= Work instruction =
Please report every line in the entries that contains the string "bound".

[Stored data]

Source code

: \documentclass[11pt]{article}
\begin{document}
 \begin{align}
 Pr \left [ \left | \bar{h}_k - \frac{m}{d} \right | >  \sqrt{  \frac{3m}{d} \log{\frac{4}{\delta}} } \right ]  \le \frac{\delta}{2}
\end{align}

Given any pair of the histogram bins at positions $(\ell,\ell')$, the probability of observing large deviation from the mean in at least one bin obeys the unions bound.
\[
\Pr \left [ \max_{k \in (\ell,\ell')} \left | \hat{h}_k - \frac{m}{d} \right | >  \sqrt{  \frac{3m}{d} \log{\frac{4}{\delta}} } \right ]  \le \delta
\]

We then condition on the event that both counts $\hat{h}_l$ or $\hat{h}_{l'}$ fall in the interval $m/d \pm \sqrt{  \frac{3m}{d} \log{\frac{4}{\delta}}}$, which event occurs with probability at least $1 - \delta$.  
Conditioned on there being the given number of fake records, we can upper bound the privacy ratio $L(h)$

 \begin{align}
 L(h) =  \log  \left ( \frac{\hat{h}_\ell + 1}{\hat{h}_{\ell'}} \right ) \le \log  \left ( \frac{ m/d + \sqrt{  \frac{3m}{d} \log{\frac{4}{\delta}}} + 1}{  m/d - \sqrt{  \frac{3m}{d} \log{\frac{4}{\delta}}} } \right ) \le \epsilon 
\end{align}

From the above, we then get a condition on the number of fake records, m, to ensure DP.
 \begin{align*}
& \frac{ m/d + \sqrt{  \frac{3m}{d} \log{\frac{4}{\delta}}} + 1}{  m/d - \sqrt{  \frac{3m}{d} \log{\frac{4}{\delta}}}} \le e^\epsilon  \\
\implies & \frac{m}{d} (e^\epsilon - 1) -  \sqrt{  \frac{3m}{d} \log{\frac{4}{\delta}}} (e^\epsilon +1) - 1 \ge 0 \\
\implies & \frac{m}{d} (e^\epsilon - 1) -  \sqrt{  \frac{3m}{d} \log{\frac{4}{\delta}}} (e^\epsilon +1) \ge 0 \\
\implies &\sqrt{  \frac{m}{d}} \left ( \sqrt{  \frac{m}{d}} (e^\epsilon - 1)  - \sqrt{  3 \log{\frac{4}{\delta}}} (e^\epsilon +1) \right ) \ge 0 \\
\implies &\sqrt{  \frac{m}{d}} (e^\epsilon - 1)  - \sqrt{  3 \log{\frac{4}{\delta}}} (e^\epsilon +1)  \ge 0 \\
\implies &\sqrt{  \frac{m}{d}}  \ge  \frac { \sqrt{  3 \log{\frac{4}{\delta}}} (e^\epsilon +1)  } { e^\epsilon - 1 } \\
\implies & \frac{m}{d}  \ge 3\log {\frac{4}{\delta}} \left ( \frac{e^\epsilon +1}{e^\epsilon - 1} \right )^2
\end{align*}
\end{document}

* * *

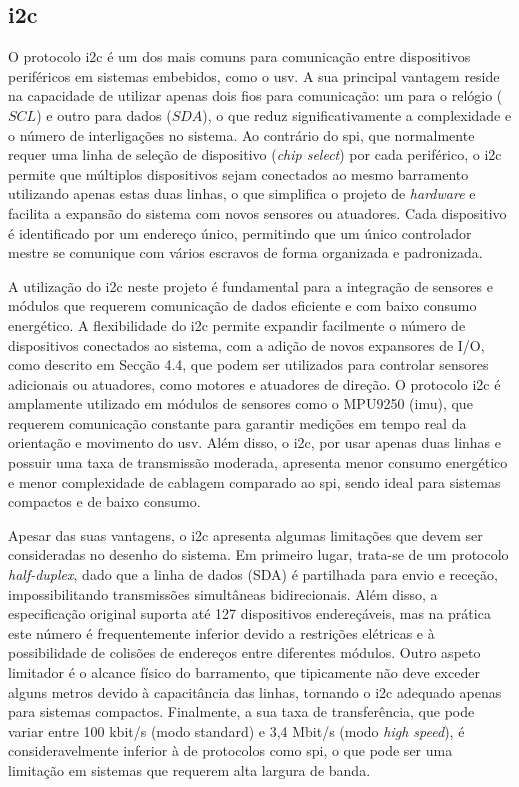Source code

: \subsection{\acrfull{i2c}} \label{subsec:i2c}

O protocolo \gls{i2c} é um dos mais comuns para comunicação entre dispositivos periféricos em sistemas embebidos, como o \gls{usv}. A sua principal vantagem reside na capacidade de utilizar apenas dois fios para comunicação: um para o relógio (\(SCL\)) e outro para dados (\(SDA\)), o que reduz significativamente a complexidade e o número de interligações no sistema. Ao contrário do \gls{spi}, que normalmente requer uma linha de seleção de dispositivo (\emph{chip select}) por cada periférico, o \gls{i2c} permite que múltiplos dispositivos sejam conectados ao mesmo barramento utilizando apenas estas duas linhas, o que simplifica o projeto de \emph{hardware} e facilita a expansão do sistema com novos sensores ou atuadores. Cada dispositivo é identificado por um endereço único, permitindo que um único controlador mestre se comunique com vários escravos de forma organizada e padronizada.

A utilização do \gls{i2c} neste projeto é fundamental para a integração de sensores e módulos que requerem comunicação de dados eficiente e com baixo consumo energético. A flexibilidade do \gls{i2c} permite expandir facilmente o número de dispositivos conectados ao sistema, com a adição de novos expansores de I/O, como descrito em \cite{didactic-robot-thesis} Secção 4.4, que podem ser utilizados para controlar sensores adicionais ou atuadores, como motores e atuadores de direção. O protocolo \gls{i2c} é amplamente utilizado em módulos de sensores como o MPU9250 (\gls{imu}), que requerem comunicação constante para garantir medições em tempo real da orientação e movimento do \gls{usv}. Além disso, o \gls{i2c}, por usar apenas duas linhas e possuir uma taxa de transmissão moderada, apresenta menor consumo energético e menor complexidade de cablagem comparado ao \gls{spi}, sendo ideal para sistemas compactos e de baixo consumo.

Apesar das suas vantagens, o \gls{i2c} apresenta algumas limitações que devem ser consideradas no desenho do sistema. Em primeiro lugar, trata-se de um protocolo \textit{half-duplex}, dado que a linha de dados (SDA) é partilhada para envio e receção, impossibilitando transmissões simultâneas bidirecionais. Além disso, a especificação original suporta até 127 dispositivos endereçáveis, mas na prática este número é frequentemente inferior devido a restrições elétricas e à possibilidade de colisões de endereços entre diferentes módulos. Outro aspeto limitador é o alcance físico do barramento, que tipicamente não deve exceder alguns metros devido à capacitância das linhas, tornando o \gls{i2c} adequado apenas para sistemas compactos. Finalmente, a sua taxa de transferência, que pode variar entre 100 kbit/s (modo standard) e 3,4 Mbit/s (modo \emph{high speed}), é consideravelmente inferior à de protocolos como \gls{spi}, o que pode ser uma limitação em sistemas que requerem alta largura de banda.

= Result of the exercise =
Given any pair of the histogram bins at positions $(\ell,\ell')$, the probability of observing large deviation from the mean in at least one bin obeys the unions bound.
Conditioned on there being the given number of fake records, we can upper bound the privacy ratio $L(h)$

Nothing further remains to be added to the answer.